__TASK__
Of all the lines below, output only those starting at the one with "### Examples" and ending at the one with "Co-Principal Investigator: Siobahn Day Grady", both ends included, exactly as written.
=== EXTRACTED INFORMATION ===
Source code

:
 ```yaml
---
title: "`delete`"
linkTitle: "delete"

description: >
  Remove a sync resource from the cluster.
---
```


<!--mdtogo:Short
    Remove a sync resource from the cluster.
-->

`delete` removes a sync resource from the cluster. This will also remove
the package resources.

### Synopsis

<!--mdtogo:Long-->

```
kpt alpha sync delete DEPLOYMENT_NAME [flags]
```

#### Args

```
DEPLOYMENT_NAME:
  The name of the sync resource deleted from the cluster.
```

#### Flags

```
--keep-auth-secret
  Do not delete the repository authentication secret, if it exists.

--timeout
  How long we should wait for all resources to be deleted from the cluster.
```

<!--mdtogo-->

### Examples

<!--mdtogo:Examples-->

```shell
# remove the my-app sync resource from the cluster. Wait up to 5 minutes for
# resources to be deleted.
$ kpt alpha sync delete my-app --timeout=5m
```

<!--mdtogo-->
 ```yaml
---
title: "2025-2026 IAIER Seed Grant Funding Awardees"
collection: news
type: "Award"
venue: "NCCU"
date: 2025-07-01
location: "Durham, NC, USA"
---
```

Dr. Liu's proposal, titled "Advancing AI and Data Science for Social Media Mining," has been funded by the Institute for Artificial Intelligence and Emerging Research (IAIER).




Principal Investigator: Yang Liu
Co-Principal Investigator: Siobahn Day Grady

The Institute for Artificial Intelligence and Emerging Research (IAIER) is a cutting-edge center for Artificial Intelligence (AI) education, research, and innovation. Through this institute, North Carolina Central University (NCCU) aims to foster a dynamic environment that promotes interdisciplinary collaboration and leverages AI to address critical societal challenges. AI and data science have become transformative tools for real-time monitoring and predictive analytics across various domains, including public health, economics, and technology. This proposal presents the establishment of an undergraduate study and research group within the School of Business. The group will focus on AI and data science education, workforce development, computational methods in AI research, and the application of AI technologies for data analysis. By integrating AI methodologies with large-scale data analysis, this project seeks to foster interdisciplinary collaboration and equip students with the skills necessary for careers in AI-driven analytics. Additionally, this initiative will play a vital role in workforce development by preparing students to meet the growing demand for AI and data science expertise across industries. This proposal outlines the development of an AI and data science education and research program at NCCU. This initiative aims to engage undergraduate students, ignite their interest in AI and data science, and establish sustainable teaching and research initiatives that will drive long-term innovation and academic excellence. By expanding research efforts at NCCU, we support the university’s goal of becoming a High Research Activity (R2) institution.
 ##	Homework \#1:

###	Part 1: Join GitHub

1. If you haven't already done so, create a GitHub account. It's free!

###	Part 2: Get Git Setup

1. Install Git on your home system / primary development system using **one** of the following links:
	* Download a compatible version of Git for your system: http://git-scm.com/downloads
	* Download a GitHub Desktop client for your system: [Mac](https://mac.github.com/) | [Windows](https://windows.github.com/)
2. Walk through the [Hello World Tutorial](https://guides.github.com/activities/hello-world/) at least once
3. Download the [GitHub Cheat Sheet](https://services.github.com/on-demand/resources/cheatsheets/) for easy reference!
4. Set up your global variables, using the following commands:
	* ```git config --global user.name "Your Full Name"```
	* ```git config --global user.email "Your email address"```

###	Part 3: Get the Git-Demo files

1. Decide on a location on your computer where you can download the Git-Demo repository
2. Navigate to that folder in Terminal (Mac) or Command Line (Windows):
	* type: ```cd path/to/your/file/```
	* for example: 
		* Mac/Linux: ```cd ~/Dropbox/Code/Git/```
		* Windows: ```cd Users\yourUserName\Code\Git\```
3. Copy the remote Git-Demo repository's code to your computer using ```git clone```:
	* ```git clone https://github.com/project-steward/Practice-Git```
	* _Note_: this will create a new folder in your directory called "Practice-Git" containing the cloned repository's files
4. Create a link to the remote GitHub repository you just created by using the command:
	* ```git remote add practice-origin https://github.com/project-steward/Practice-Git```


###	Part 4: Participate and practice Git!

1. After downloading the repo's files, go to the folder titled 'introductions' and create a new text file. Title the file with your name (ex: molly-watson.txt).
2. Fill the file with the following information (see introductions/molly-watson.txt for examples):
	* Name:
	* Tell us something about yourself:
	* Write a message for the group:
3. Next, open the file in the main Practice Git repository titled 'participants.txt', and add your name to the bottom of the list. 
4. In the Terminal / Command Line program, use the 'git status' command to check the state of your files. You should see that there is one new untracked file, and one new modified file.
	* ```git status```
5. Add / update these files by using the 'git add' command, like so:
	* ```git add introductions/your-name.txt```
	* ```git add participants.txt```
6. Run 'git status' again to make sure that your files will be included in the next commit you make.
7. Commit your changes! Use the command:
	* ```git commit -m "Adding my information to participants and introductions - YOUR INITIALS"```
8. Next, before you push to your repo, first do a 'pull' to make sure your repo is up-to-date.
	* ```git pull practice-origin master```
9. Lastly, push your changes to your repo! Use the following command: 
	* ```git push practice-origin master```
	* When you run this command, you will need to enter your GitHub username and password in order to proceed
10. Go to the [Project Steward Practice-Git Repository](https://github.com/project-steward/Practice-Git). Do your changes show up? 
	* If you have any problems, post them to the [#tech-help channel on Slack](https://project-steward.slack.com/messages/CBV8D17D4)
===
__TASK RESPONSE__
### Examples

<!--mdtogo:Examples-->

```shell
# remove the my-app sync resource from the cluster. Wait up to 5 minutes for
# resources to be deleted.
$ kpt alpha sync delete my-app --timeout=5m
```

<!--mdtogo-->
 ```yaml
---
title: "2025-2026 IAIER Seed Grant Funding Awardees"
collection: news
type: "Award"
venue: "NCCU"
date: 2025-07-01
location: "Durham, NC, USA"
---
```

Dr. Liu's proposal, titled "Advancing AI and Data Science for Social Media Mining," has been funded by the Institute for Artificial Intelligence and Emerging Research (IAIER).




Principal Investigator: Yang Liu
Co-Principal Investigator: Siobahn Day Grady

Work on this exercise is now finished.